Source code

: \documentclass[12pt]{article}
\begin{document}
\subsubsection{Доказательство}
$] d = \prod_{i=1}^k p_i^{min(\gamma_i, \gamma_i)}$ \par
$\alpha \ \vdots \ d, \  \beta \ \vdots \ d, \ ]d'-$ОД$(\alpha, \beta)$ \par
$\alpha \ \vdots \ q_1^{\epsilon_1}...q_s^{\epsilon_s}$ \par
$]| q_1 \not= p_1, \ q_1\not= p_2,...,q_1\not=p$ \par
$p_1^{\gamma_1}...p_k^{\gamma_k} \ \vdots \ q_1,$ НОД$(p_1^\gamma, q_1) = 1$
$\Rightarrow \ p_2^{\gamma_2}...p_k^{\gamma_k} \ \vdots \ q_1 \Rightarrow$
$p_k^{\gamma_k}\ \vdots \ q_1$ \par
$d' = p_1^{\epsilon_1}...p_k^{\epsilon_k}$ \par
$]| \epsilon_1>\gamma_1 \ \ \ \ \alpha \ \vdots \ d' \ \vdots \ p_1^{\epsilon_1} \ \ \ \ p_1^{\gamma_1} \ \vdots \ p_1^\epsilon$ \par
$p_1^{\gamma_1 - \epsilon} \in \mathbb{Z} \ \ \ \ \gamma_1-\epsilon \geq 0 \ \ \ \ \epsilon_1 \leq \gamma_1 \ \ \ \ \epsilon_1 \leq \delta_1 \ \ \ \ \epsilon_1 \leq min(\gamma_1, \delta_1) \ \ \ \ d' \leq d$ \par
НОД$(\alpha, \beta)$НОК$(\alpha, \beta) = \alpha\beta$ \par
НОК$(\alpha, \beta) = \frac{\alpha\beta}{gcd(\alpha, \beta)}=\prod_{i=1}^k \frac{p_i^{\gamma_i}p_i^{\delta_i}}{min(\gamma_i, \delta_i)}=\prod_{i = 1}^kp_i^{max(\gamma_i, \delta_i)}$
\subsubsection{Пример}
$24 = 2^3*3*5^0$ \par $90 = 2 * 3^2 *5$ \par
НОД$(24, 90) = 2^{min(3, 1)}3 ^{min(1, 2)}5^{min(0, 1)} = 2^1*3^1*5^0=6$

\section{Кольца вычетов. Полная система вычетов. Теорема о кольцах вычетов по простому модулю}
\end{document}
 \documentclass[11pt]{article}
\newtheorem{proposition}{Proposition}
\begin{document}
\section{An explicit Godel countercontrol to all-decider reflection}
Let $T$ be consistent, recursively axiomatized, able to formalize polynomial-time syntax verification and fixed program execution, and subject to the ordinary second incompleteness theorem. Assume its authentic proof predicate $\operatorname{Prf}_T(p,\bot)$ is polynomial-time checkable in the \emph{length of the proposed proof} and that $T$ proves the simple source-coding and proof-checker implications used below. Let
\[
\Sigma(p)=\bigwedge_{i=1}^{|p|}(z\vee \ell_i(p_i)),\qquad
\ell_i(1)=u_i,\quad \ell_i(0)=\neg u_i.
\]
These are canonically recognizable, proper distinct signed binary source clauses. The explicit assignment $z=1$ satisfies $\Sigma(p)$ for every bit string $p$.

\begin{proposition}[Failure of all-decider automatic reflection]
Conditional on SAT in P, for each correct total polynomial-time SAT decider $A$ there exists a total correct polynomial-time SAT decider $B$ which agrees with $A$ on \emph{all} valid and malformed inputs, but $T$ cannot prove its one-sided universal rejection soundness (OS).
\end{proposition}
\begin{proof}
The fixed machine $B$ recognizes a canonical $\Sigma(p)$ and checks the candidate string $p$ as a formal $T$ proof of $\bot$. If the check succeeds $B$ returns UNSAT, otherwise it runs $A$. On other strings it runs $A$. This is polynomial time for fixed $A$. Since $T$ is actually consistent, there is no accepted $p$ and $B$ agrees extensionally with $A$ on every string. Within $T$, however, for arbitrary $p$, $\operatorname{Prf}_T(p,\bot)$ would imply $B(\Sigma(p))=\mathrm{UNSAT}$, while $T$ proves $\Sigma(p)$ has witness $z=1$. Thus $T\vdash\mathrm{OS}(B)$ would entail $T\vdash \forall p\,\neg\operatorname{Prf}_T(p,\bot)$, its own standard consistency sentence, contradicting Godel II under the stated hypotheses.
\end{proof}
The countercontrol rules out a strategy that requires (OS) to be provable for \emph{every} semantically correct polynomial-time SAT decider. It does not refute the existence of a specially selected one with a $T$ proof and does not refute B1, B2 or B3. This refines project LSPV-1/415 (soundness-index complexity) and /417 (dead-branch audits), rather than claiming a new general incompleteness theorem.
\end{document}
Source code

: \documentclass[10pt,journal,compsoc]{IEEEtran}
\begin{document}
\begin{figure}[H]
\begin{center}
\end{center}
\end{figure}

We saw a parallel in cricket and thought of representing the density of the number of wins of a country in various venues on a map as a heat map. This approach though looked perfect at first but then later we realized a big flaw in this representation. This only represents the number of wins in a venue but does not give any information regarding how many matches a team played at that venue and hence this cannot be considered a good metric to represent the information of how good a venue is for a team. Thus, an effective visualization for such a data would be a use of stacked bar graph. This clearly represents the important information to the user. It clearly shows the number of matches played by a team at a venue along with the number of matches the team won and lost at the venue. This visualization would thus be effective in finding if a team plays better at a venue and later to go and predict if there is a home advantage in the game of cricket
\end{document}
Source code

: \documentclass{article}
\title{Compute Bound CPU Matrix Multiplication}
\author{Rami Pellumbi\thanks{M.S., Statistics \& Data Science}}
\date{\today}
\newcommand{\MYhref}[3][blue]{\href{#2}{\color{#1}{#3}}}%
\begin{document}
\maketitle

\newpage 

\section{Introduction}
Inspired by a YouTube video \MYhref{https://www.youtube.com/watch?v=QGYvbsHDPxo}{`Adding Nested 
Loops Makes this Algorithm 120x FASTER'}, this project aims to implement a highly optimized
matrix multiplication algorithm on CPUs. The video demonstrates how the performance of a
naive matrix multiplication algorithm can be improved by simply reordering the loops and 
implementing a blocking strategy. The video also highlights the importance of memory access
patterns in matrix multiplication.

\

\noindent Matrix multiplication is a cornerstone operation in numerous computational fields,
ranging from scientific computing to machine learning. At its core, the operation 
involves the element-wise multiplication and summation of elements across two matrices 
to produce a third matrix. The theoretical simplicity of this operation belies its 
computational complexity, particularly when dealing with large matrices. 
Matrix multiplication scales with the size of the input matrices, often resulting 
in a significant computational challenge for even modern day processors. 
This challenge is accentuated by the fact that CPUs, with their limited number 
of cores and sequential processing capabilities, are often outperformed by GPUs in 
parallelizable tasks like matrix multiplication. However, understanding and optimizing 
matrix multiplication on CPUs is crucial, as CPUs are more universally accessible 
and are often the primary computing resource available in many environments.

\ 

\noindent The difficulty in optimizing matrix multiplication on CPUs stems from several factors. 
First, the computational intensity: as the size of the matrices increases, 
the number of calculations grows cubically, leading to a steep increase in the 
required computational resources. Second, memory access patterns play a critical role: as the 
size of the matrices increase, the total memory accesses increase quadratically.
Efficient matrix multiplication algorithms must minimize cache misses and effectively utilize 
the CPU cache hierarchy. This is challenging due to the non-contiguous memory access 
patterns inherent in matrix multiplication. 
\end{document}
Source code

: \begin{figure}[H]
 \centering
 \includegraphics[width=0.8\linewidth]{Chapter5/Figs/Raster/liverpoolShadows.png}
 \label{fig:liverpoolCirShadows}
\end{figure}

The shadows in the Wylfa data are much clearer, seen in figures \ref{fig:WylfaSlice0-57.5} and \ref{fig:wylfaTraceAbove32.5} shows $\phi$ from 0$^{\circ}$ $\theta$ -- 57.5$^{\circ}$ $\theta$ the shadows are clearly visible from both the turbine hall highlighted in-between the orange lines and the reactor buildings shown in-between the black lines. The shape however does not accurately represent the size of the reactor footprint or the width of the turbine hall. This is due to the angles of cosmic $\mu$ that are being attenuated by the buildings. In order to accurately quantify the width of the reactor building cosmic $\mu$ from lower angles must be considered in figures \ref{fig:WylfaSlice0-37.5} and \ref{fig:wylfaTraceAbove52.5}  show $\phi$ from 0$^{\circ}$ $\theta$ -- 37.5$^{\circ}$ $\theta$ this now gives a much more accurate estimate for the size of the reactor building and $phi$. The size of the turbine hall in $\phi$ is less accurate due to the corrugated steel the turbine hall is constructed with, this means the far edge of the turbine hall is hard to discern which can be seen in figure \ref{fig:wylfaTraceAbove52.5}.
* * * * * * *
Within the data above, the lines from the one with "matrix multiplication algorithm on" to the one with "of cores and" must be repeated exactly; no other line belongs in the answer.

matrix multiplication algorithm on CPUs. The video demonstrates how the performance of a
naive matrix multiplication algorithm can be improved by simply reordering the loops and 
implementing a blocking strategy. The video also highlights the importance of memory access
patterns in matrix multiplication.

\

\noindent Matrix multiplication is a cornerstone operation in numerous computational fields,
ranging from scientific computing to machine learning. At its core, the operation 
involves the element-wise multiplication and summation of elements across two matrices 
to produce a third matrix. The theoretical simplicity of this operation belies its 
computational complexity, particularly when dealing with large matrices. 
Matrix multiplication scales with the size of the input matrices, often resulting 
in a significant computational challenge for even modern day processors. 
This challenge is accentuated by the fact that CPUs, with their limited number 
of cores and sequential processing capabilities, are often outperformed by GPUs in 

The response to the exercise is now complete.